Les universités européennes et américaines, considérées jadis comme politiquement neutres, se sont progressivement impliquées dans des déclarations politiques en solidarité avec les victimes d’injustice. Pourtant, lors d’événements impliquant le conflit israélo-palestinien, ces mêmes universités, sans se concerter, tacitement et d’un même mouvement, ont généralement gardé le silence. Elles ont révélé ainsi leur réticence fondamentale à prendre position sur toute question liée aux juifs, d’autant plus lorsque c’est de leur meurtre en masse qu’il s’agit, en tant que juifs et dans le centre juif le plus important du monde qu’est Israël. Pourquoi ? Que signifie, en particulier, qu’un pan majoritaire des sciences sociales soit devenu incapable d’étudier la condition juive d’un point de vue objectif, que ce soit dans la diaspora ou en Israël, semblant placer irrépressiblement, sans se l’avouer, « les juifs » dans le camp des « dominants » ?
Le 24 février 2022 la Russie a envahi l’Ukraine. Dès le jour même, non seulement les monuments nationaux des différentes capitales européennes ont été éclairés en bleu-orange, mais presque toutes les universités occidentales, par la voix de leur compte twitter officiel, des statements publiés sur leurs sites d’accueil ou encore leur pages Facebook, se sont déclarées solidaires de l’Ukraine attaquée, condamnant fermement l’agression dont elle était la victime. Ce genre de déclaration politique aurait peut-être été inimaginable vingt ans auparavant, l’université se comprenant comme le lieu où certes des points de vue politiques s’affrontaient, mais qui, hormis quelques exceptions aux identités très marquées, ne prenait jamais parti en tant qu’institution. Que le résultat des combats politiques en son sein, le savoir que l’université produit et transmet, soit politiquement neutre, objectif, tel était le message qu’elle voulait faire entendre et auquel, à certains égards et sauf cas exceptionnel, elle croyait sincèrement.

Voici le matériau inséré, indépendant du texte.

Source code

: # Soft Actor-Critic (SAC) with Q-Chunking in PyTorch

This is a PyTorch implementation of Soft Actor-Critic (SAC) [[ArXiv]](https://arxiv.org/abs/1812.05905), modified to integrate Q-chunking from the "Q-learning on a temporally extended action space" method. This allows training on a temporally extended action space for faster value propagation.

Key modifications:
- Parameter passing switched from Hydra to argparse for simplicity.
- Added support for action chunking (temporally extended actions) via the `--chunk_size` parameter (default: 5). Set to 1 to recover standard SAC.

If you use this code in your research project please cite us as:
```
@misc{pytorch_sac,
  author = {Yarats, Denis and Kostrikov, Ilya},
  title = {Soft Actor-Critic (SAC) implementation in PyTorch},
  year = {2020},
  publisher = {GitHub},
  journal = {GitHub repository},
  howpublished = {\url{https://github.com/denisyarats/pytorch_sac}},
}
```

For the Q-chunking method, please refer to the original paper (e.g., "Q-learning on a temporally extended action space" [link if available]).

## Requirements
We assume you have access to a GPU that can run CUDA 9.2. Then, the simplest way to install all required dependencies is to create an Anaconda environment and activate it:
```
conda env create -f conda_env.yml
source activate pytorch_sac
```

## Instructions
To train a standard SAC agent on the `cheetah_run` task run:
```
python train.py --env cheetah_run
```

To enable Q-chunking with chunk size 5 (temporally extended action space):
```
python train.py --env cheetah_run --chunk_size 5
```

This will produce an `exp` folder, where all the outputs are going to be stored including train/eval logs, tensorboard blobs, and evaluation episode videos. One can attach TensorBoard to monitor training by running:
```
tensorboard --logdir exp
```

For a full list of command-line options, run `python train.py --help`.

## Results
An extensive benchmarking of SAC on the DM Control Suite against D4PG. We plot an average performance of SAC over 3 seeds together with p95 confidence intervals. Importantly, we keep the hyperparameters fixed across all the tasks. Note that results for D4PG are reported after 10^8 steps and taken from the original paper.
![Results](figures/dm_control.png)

Les luttes pour l’émancipation des dernières décennies ont changé la donne, parce qu’elles s’en sont prises précisément à la prétendue neutralité du savoir lui-même. A ce titre, il faut le souligner, la critique visait juste, surtout dans les sciences humaines et sociales : interroger les positions situées des « savants » auto-déclarés, positions sur lesquelles ils ne prenaient pas toujours un point de vue réflexif – ni dans la définition des objets de leurs recherches, ni dans leurs méthodes – était effectivement un pas décisif que l’on devait franchir pour atteindre un niveau plus élevé d’objectivité. Issus d’une certaine classe, d’un certain genre, d’une certaine culture qui se croyait universelle, les producteurs de savoir ont dû tenir compte du fait qu’ils appréhendaient la réalité sociale, sans même le vouloir, selon le point de vue de cette classe ou genre dominants, ou encore de la culture majoritaire à laquelle ils appartenaient.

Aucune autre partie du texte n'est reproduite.